The school, which began as an autonomous unit within Rutgers, opened as a "technical college for women" that could offer training in careers from librarian and secretary to nurse and social worker.

Denda praises Douglass, the college's founding dean, for her charisma and political savvy in soliciting donations and rallying support for the school. "She started a college under difficult circumstances," says Denda. (Douglass' husband, William, died in 1917, leaving her a widow at 40 with two young children.)

Under Douglass' leadership, enrollment rose to 1,129 by 1929, with women accounting for nearly two-thirds of the 94 faculty members. In the early years, women living on campus faced a strict regimen. They had to be in their dormitories by 10 p.m. with lights out at 10:30. "Residence directors regularly inspected students' rooms, made sure students signed in and out, and kept a record of their church attendance," the authors write.

Poor health forced Douglass to leave the college in 1932. Officials named the college in her honor in 1955.

During the past 50 years, Douglass, renamed Douglass Residential College in 2007, has diversified in curriculum and enrollment. Programs have been added to promote science, technology, engineering and math, and to develop leadership qualities in women.

Students of color now make up two-thirds of the enrollment, with nearly half coming from families speaking languages other than English at home, the authors note. In contrast, only three African-American students were admitted to the college during its first 30 years.

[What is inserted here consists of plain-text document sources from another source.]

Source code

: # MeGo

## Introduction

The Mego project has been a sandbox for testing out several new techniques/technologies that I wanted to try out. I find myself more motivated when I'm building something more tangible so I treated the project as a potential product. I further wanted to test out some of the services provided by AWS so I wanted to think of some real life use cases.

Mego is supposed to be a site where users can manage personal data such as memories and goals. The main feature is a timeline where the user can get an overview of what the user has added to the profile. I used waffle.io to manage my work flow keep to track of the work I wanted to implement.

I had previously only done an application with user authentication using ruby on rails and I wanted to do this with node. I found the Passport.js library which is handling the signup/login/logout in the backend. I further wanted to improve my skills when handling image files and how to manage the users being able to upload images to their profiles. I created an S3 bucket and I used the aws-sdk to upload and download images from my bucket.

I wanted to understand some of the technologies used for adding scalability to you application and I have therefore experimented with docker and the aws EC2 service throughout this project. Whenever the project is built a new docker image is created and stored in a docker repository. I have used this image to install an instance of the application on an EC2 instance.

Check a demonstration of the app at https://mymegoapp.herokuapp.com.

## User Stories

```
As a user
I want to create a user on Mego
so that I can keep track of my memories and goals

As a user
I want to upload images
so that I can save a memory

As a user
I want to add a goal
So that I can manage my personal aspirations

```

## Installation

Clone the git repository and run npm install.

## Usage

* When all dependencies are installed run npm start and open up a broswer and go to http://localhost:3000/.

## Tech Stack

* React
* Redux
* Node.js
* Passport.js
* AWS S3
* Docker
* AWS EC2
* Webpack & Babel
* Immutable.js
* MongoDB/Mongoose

"Increasing diversity of the student body was a strategy to address the expectations imposed by the university and state to increase the college enrollment," Denda says.

As Douglass begins its second century, enrollment has reached 2,500. The effort to diversify carried over to the library, which has grown from a dozen titles in 1918 to a system that provides access to more than 800,000 books in print and electronically.